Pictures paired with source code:
----

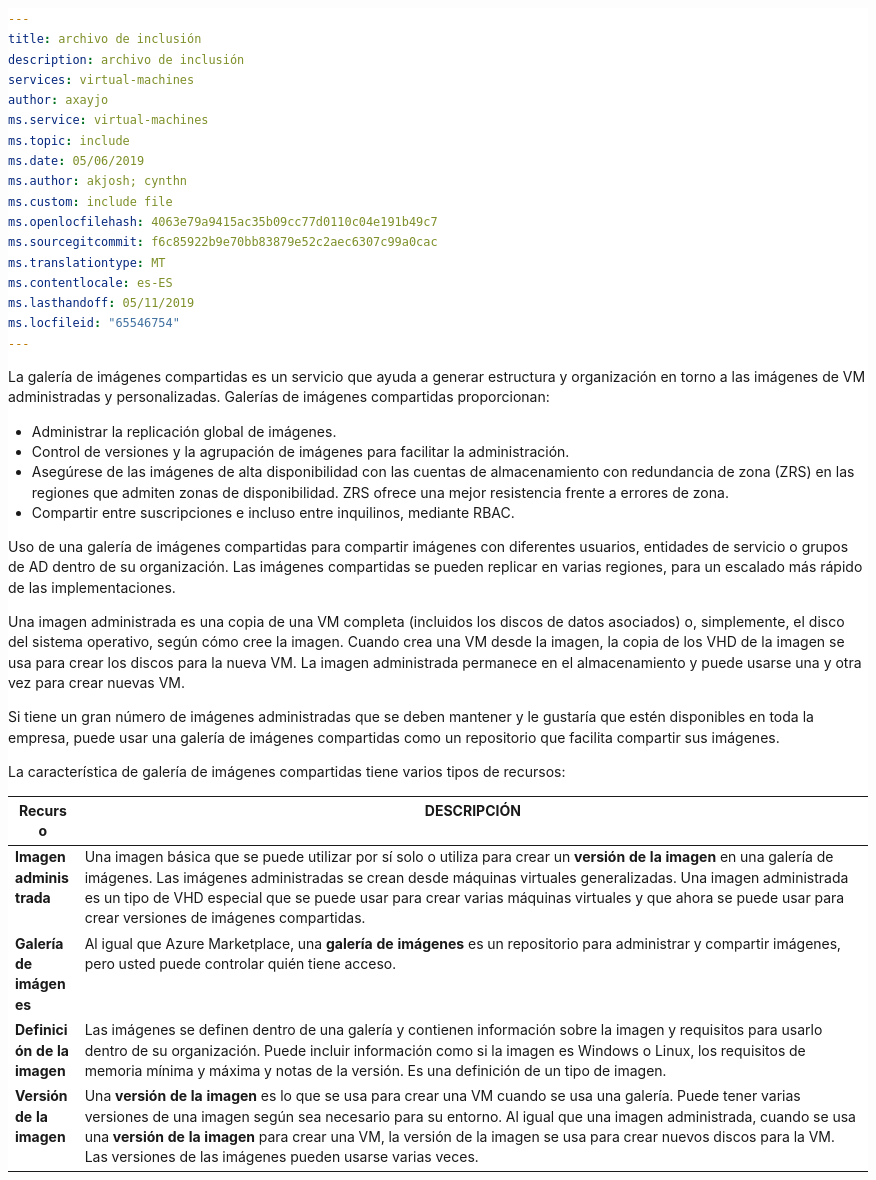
 ```yaml
---
title: archivo de inclusión
description: archivo de inclusión
services: virtual-machines
author: axayjo
ms.service: virtual-machines
ms.topic: include
ms.date: 05/06/2019
ms.author: akjosh; cynthn
ms.custom: include file
ms.openlocfilehash: 4063e79a9415ac35b09cc77d0110c04e191b49c7
ms.sourcegitcommit: f6c85922b9e70bb83879e52c2aec6307c99a0cac
ms.translationtype: MT
ms.contentlocale: es-ES
ms.lasthandoff: 05/11/2019
ms.locfileid: "65546754"
---
```

La galería de imágenes compartidas es un servicio que ayuda a generar estructura y organización en torno a las imágenes de VM administradas y personalizadas. Galerías de imágenes compartidas proporcionan:

- Administrar la replicación global de imágenes.
- Control de versiones y la agrupación de imágenes para facilitar la administración.
- Asegúrese de las imágenes de alta disponibilidad con las cuentas de almacenamiento con redundancia de zona (ZRS) en las regiones que admiten zonas de disponibilidad. ZRS ofrece una mejor resistencia frente a errores de zona.
- Compartir entre suscripciones e incluso entre inquilinos, mediante RBAC.

Uso de una galería de imágenes compartidas para compartir imágenes con diferentes usuarios, entidades de servicio o grupos de AD dentro de su organización. Las imágenes compartidas se pueden replicar en varias regiones, para un escalado más rápido de las implementaciones.

Una imagen administrada es una copia de una VM completa (incluidos los discos de datos asociados) o, simplemente, el disco del sistema operativo, según cómo cree la imagen. Cuando crea una VM desde la imagen, la copia de los VHD de la imagen se usa para crear los discos para la nueva VM. La imagen administrada permanece en el almacenamiento y puede usarse una y otra vez para crear nuevas VM.

Si tiene un gran número de imágenes administradas que se deben mantener y le gustaría que estén disponibles en toda la empresa, puede usar una galería de imágenes compartidas como un repositorio que facilita compartir sus imágenes. 

La característica de galería de imágenes compartidas tiene varios tipos de recursos:

| Recurso | DESCRIPCIÓN|
|----------|------------|
| **Imagen administrada** | Una imagen básica que se puede utilizar por sí solo o utiliza para crear un **versión de la imagen** en una galería de imágenes. Las imágenes administradas se crean desde máquinas virtuales generalizadas. Una imagen administrada es un tipo de VHD especial que se puede usar para crear varias máquinas virtuales y que ahora se puede usar para crear versiones de imágenes compartidas. |
| **Galería de imágenes** | Al igual que Azure Marketplace, una **galería de imágenes** es un repositorio para administrar y compartir imágenes, pero usted puede controlar quién tiene acceso. |
| **Definición de la imagen** | Las imágenes se definen dentro de una galería y contienen información sobre la imagen y requisitos para usarlo dentro de su organización. Puede incluir información como si la imagen es Windows o Linux, los requisitos de memoria mínima y máxima y notas de la versión. Es una definición de un tipo de imagen. |
| **Versión de la imagen** | Una **versión de la imagen** es lo que se usa para crear una VM cuando se usa una galería. Puede tener varias versiones de una imagen según sea necesario para su entorno. Al igual que una imagen administrada, cuando se usa una **versión de la imagen** para crear una VM, la versión de la imagen se usa para crear nuevos discos para la VM. Las versiones de las imágenes pueden usarse varias veces. |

----

--- Brief ---
Each line from the one that includes "de imagen. |" down to the close of the records above is to be given again exactly, and no other line is to appear.

--- Answer box ---
| **Definición de la imagen** | Las imágenes se definen dentro de una galería y contienen información sobre la imagen y requisitos para usarlo dentro de su organización. Puede incluir información como si la imagen es Windows o Linux, los requisitos de memoria mínima y máxima y notas de la versión. Es una definición de un tipo de imagen. |
| **Versión de la imagen** | Una **versión de la imagen** es lo que se usa para crear una VM cuando se usa una galería. Puede tener varias versiones de una imagen según sea necesario para su entorno. Al igual que una imagen administrada, cuando se usa una **versión de la imagen** para crear una VM, la versión de la imagen se usa para crear nuevos discos para la VM. Las versiones de las imágenes pueden usarse varias veces. |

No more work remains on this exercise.